▶ WHAT TO PRODUCE: Each line below containing the word "that" needs to be shown.

Plain-text document sources
^^^^
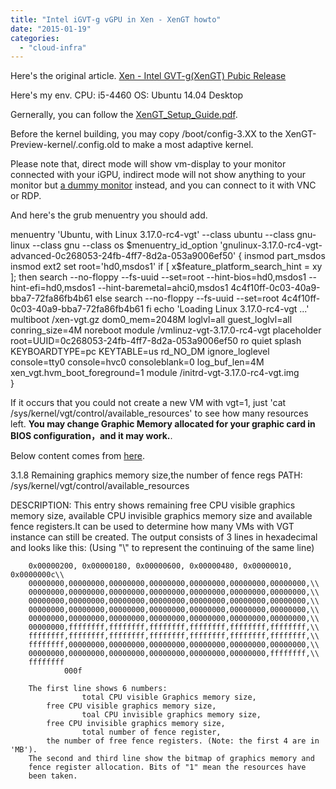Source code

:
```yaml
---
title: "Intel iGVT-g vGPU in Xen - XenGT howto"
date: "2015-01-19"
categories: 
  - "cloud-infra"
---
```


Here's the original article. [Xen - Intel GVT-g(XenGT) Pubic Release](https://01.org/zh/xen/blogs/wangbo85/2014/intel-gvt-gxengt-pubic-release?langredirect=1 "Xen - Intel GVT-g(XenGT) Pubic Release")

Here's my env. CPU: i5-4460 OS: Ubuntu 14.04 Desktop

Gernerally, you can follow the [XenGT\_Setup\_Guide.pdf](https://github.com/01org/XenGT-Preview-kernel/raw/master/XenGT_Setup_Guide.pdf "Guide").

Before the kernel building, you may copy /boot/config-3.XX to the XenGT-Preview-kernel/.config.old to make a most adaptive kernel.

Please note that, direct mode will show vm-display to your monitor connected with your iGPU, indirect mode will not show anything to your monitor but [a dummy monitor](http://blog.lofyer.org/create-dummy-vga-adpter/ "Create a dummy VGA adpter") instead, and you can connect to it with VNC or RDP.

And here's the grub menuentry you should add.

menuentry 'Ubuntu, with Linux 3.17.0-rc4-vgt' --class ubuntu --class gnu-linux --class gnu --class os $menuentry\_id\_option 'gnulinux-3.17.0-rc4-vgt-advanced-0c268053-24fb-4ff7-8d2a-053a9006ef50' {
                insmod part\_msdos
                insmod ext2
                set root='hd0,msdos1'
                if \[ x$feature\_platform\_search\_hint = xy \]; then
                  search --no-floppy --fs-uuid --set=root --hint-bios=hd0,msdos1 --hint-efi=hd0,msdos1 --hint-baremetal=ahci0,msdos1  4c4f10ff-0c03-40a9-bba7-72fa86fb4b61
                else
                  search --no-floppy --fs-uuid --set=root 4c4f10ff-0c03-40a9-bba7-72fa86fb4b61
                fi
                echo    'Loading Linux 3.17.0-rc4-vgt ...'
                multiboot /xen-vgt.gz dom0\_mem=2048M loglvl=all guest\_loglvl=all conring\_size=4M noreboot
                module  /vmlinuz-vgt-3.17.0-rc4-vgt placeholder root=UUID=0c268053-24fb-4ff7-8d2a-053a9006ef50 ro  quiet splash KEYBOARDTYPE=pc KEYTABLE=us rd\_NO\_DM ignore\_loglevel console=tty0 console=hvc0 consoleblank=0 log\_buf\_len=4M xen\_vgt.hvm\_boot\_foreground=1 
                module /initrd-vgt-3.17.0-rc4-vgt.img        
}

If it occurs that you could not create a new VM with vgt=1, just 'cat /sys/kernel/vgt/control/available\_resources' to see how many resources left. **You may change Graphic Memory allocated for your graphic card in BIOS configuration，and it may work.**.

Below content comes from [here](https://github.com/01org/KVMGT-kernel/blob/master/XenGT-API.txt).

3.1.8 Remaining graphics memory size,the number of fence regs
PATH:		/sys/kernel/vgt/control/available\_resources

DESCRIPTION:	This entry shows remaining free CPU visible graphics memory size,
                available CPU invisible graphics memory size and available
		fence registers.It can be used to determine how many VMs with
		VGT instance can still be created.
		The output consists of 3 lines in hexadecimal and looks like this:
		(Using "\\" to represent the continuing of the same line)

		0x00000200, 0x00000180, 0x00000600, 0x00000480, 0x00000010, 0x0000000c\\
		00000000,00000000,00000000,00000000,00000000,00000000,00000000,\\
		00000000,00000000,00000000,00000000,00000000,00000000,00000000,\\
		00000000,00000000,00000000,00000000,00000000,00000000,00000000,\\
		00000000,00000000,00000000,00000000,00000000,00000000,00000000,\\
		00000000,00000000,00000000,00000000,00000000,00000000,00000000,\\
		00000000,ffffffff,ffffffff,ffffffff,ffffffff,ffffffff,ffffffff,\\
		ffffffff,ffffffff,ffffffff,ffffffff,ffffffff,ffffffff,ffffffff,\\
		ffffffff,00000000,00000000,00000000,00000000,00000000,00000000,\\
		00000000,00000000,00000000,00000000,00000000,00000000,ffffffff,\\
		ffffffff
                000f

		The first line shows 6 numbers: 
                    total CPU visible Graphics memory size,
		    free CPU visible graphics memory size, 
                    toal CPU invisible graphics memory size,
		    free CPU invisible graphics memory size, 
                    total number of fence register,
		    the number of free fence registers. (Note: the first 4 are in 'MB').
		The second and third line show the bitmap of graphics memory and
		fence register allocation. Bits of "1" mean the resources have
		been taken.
^^^^
▶ SOLVED EXERCISE:
Please note that, direct mode will show vm-display to your monitor connected with your iGPU, indirect mode will not show anything to your monitor but [a dummy monitor](http://blog.lofyer.org/create-dummy-vga-adpter/ "Create a dummy VGA adpter") instead, and you can connect to it with VNC or RDP.
If it occurs that you could not create a new VM with vgt=1, just 'cat /sys/kernel/vgt/control/available\_resources' to see how many resources left. **You may change Graphic Memory allocated for your graphic card in BIOS configuration，and it may work.**.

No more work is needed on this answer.